Entering the week, nine teams had no more than one victory. Five of them won in week six: the 49ers, Saints, Texans and Dolphins all got their second wins of the season, and the Lions finally got rid of their goose egg in the wins column. Most impressive of all was Miami, who found themselves coachless on Monday and winning by 28 six days later.
Give me the scrappy underdog over the elite offense any day.
I love a prolific offense. They are fun to watch. But when push comes to shove, I want the underdogs with little chance to win who show a lot of grit. I want the team that has to find unexpected ways to win. Sure, I'll take Ben Roethlisberger and 40 points over all else, but I'll take a pissed-off defense and a written-off quarterback over Bruce Arians' win-cute style, no matter what odds Vegas is giving. And it's not just in Pittsburgh. The Dolphins, as I already mentioned, didn't even have a coach, let alone a game plan, six days before they utterly destroyed the Titans. Okay, that's no large feat, but how about Colin Kaepernick thoroughly outplaying Super Bowl MVP Joe Flacco? Or a much-maligned Drew Brees and crew putting the previously undefeated Falcons to bed early? Underdogs are still dogs. And dogs bite when cornered.

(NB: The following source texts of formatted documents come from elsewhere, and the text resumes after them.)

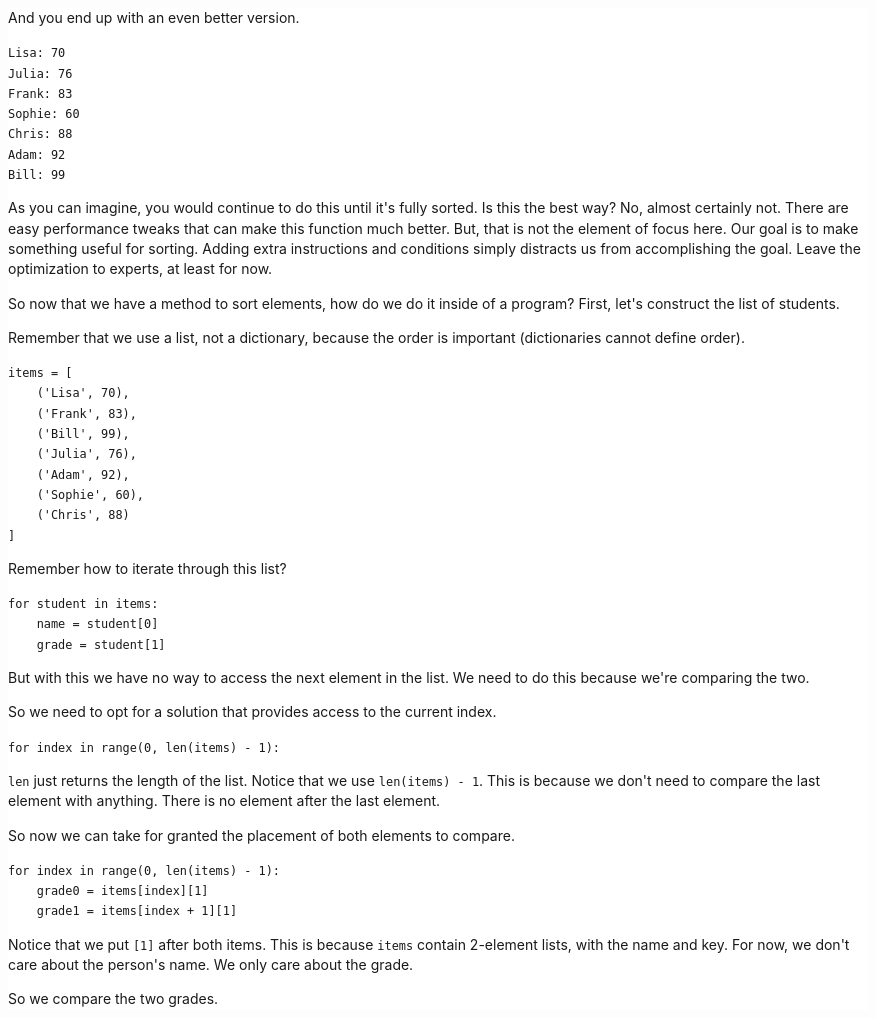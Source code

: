 And you end up with an even better version.

    Lisa: 70
    Julia: 76
    Frank: 83
    Sophie: 60
    Chris: 88
    Adam: 92
    Bill: 99

As you can imagine, you would continue to do this until it's fully sorted. Is this the best way? No, almost certainly not. There are easy performance tweaks that can make this function much better. But, that is not the element of focus here. Our goal is to make something useful for sorting. Adding extra instructions and conditions simply distracts us from accomplishing the goal. Leave the optimization to experts, at least for now.

So now that we have a method to sort elements, how do we do it inside of a program? First, let's construct the list of students.

Remember that we use a list, not a dictionary, because the order is important (dictionaries cannot define order).

    items = [
        ('Lisa', 70),
        ('Frank', 83),
        ('Bill', 99),
        ('Julia', 76),
        ('Adam', 92),
        ('Sophie', 60),
        ('Chris', 88)
    ]

Remember how to iterate through this list?

    for student in items:
        name = student[0]
        grade = student[1]

But with this we have no way to access the next element in the list. We need to do this because we're comparing the two.

So we need to opt for a solution that provides access to the current index.

    for index in range(0, len(items) - 1):

`len` just returns the length of the list. Notice that we use `len(items) - 1`. This is because we don't need to compare the last element with anything. There is no element after the last element.

So now we can take for granted the placement of both elements to compare.

    for index in range(0, len(items) - 1):
        grade0 = items[index][1]
        grade1 = items[index + 1][1]

Notice that we put `[1]` after both items. This is because `items` contain 2-element lists, with the name and key. For now, we don't care about the person's name. We only care about the grade.

So we compare the two grades.
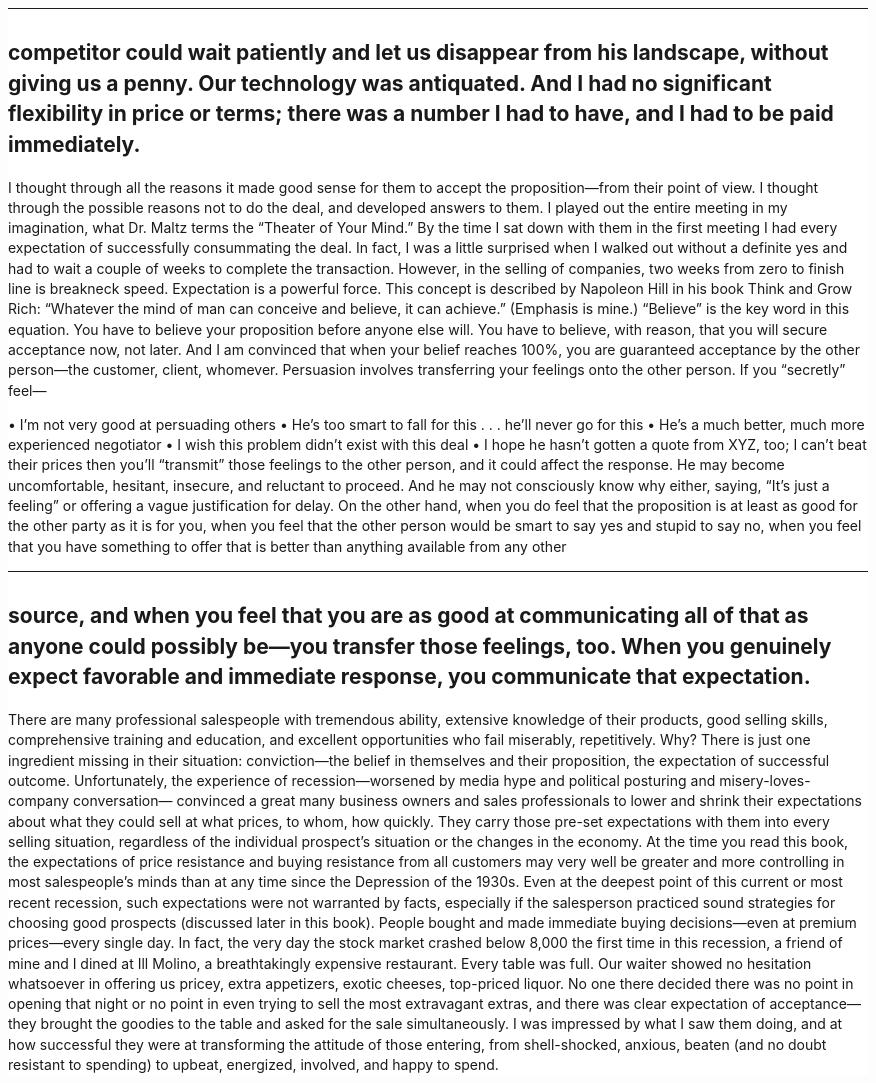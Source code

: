 -----

## competitor could wait patiently and let us disappear from his landscape, without giving us a penny. Our technology was antiquated. And I had no significant flexibility in price or terms; there was a number I had to have, and I had to be paid immediately.
 I thought through all the reasons it made good sense for them to accept the proposition—from their point of view. I thought through the possible reasons not to do the deal, and developed answers to them. I played out the entire meeting in my imagination, what Dr. Maltz terms the “Theater of Your Mind.” By the time I sat down with them in the first meeting I had every expectation of successfully consummating the deal. In fact, I was a little surprised when I walked out without a definite yes and had to wait a couple of weeks to complete the transaction. However, in the selling of companies, two weeks from zero to finish line is breakneck speed.
 Expectation is a powerful force. This concept is described by Napoleon Hill in his book Think and Grow Rich: “Whatever the mind of man can conceive and believe, it can achieve.” (Emphasis is mine.) “Believe” is the key word in this equation. You have to believe your proposition before anyone else will. You have to believe, with reason, that you will secure acceptance now, not later. And I am convinced that when your belief reaches 100%, you are guaranteed acceptance by the other person—the customer, client, whomever.
 Persuasion involves transferring your feelings onto the other person. If you “secretly” feel—

 • I’m not very good at persuading others
 • He’s too smart to fall for this . . . he’ll never go for this
 • He’s a much better, much more experienced negotiator
 • I wish this problem didn’t exist with this deal
 • I hope he hasn’t gotten a quote from XYZ, too; I can’t beat their prices then you’ll “transmit” those feelings to the other person, and it could affect the response. He may become uncomfortable, hesitant, insecure, and reluctant to proceed. And he may not consciously know why either, saying, “It’s just a feeling” or offering a vague justification for delay.
 On the other hand, when you do feel that the proposition is at least as good for the other party as it is for you, when you feel that the other person would be smart to say yes and stupid to say no, when you feel that you have something to offer that is better than anything available from any other

-----

## source, and when you feel that you are as good at communicating all of that as anyone could possibly be—you transfer those feelings, too. When you genuinely expect favorable and immediate response, you communicate that expectation.
 There are many professional salespeople with tremendous ability, extensive knowledge of their products, good selling skills, comprehensive training and education, and excellent opportunities who fail miserably, repetitively. Why? There is just one ingredient missing in their situation: conviction—the belief in themselves and their proposition, the expectation of successful outcome.
 Unfortunately, the experience of recession—worsened by media hype and political posturing and misery-loves-company conversation— convinced a great many business owners and sales professionals to lower and shrink their expectations about what they could sell at what prices, to whom, how quickly. They carry those pre-set expectations with them into every selling situation, regardless of the individual prospect’s situation or the changes in the economy. At the time you read this book, the expectations of price resistance and buying resistance from all customers may very well be greater and more controlling in most salespeople’s minds than at any time since the Depression of the 1930s.
 Even at the deepest point of this current or most recent recession, such expectations were not warranted by facts, especially if the salesperson practiced sound strategies for choosing good prospects (discussed later in this book). People bought and made immediate buying decisions—even at premium prices—every single day. In fact, the very day the stock market crashed below 8,000 the first time in this recession, a friend of mine and I dined at Ill Molino, a breathtakingly expensive restaurant. Every table was full. Our waiter showed no hesitation whatsoever in offering us pricey, extra appetizers, exotic cheeses, top-priced liquor. No one there decided there was no point in opening that night or no point in even trying to sell the most extravagant extras, and there was clear expectation of acceptance—they brought the goodies to the table and asked for the sale simultaneously. I was impressed by what I saw them doing, and at how successful they were at transforming the attitude of those entering, from shell-shocked, anxious, beaten (and no doubt resistant to spending) to upbeat, energized, involved, and happy to spend.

It was a tough week to be in the AFC South. But most weeks are.
Aside from Andrew Luck's record against his own division, there isn't much positive to talk about in the AFC South. Outside the division, Luck is now 20-20 in his career. The rest of the division is that much worse. In fact, not one of the four teams -- the Colts, Texans, Jaguars and Titans -- has scored more points than they have given up. Their collective points differential this season is an absurdly awful -128. The next-worst is the AFC West at -37. You'd think the defenses aren't even on the field. I'm thinking that strategy may be an improvement.
If you need 592 words (Rule 8, Article 3) to define what constitutes a catch, you can't define what constitutes a catch.
The Bears would be the latest team to agree with me.
Almost everyone who has ever watched a football game can tell you if a catch is a catch. Everyone, that is, except the folks who make the NFL rules and the folks who enforce them. It used to be simple: if you had possession of the ball with two feet down in-bounds, it was a catch. Then, suddenly, you had to make a "football move" -- ten bucks to anyone who can define that in a way that would stand up in a court of law. Now you have to maintain possession going to the ground, or it's incomplete. So, let's make this simple:
- It is a catch if you secure the ball and get two feet down.
- If you complete number one and are shoved or dragged to the ground by a player of the opposite team and the ball pops out, it's a catch and a tackle. You are down.
- If you complete number one and fall to the ground without being acted upon by a player of the opposite team and the ball pops out, it's a fumble.
- The rules are applied the same, no matter where you are on the field.